Mazhar Zorlu sayesinde Türk sanat ve pop müziğinin en ünlü sanatçıları ünlü Bergama Restoran Gecelerine renk katmışlardır. Münir Nurettin Selçuk, Zeki Müren, Safiye Ayla, Müzeyyen Senar, Rüştü Şardağ, Nigar Ulueren, Hamiyet Yüceses, Samime Senay, Kutlu Payaslı, Serap Mutlu Akbulut, Behiye Aksoy, Recep Birgit, İsmet Yazar, Şükran Ay, Emel Sayın, Yıldırım Gürses, Gönül Yazar, Coşkun Erdem, Erol Sayan, Mustafa Kandıralı, Yılmaz Yüksel, Kaya Bekat, Arif Sami Toker gibi pek çok Türk Sanat Müziği Sanatçılarının yanı sıra; Sezen Cumhur Önal, Alpay, Dario Moreno, Tanju Okan, Ali Kocatepe, Fecri Ebcioğlu, Melih Kibar, Garo Mafyan, Onna Tunç, Necdet Karar, Ferdi Özbeğen, Coşkun Sabah, Ayten Alpman, Erol Evgin, Ertan Anapa, Yaşar Güvenir ve Şevket Uğurluer gibi pop ve enstrümantal müziğin emsalsiz sanatçıları da Bergama Restoran gecelerini renklendirmişlerdir... Ayrıca Şelale Uzgur ve Sezen Aksu gibi o günlerin yeni sanatçıları da Mazhar Zorlu’nun destek ve himayesinde ün yapmışlardır.
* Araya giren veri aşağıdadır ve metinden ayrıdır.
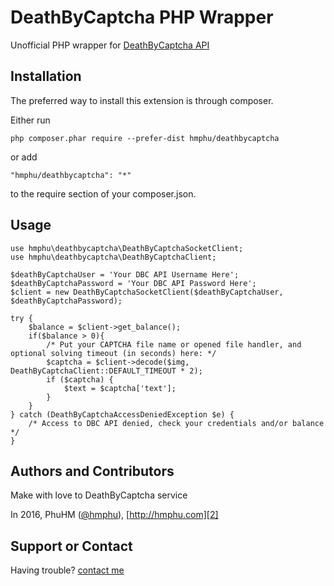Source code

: # DeathByCaptcha PHP Wrapper

Unofficial PHP wrapper for [DeathByCaptcha API](http://www.deathbycaptcha.com/user/api)

## Installation

The preferred way to install this extension is through composer.

Either run

```
php composer.phar require --prefer-dist hmphu/deathbycaptcha
```

or add

```
"hmphu/deathbycaptcha": "*"
```

to the require section of your composer.json.

## Usage

```
use hmphu\deathbycaptcha\DeathByCaptchaSocketClient;
use hmphu\deathbycaptcha\DeathByCaptchaClient;

$deathByCaptchaUser = 'Your DBC API Username Here';
$deathByCaptchaPassword = 'Your DBC API Password Here';
$client = new DeathByCaptchaSocketClient($deathByCaptchaUser, $deathByCaptchaPassword);

try {
    $balance = $client->get_balance();
    if($balance > 0){
        /* Put your CAPTCHA file name or opened file handler, and optional solving timeout (in seconds) here: */
        $captcha = $client->decode($img, DeathByCaptchaClient::DEFAULT_TIMEOUT * 2);
        if ($captcha) {
            $text = $captcha['text'];
        }
    }
} catch (DeathByCaptchaAccessDeniedException $e) {
    /* Access to DBC API denied, check your credentials and/or balance */
}
```

##  Authors and Contributors

Make with love to DeathByCaptcha service

In 2016, PhuHM ([@hmphu][1]), [http://hmphu.com][2]

##  Support or Contact

Having trouble? [contact me][3]

[1]: https://github.com/hmphu
[2]: http://www.hnphu.com
[3]: mailto:me@hmphu.com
Tanınmışlardır.
Gönlü ve kalbi zengin Mazhar Zorlu, Bergama Restoran’da; Vehbi Koç, Sakıp Sabancı, Rahmi Koç, Can Kıraç, İnan Kıraç, Erol Simavi, Ercüment Karacan, Haldun Simavi, Üzeyir Garih, Nejat Eczacıbaşı, İshak Alaton, Abdi İpekçi, Burhan Felek, Şükrü Gülesin, Nezih Demirkent, Namık Sevik ve Altan Erbulak gibi İstanbul’lu ünlü işadamı ve gazetecilerin yanı sıra; İsmet İnönü, Süleyman Demirel, Bülent Ecevit, Turgut Özal, Kaya Erdem, İsmet Sezgin, İhsan Sabri Çağlayangil, Prof. Turan Güneş, Turan Feyzioğlu, Ferruh Bozbeyli, Kasım Gülek, Nihat Erim, Ekrem Ceyhun, Nuri Bayar, Aydın Yalçın, Yalım Erez gibi ünlü politikacılar da Bergama Gecelerinde ağırlanmışlardır.
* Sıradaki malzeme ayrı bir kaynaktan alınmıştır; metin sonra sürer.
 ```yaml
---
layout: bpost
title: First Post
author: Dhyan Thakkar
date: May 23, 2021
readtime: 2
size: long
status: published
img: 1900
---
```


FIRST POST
Tam bir gönül adamı olan Mazhar Zorlu’nun edebiyat ve kültür dünyasından da her görüşten dostları vardı. Herkesle barışık bir insandı. Özellikle kızı Nihan Zorlu’yu çok küçük yaşlarda kaybedince kültüre ve sanata daha fazla zaman ayırır olmuştu.
Mazhar Zorlu’nun da, Tekin Çullu’nun da, Prof. Dr. Namık Çevik’in de, Enis Berki’nin de ve Necdet Karar’ın da yerlerinin doldurulması güçtür. Olağanüstü farklı kişilikler olduklarını, onların değerlerini zaman geçtikçe daha çok anlayacağız. Ruhları Şad olsun. Nur içinde yatsınlar. Onları özlemle seveceğiz.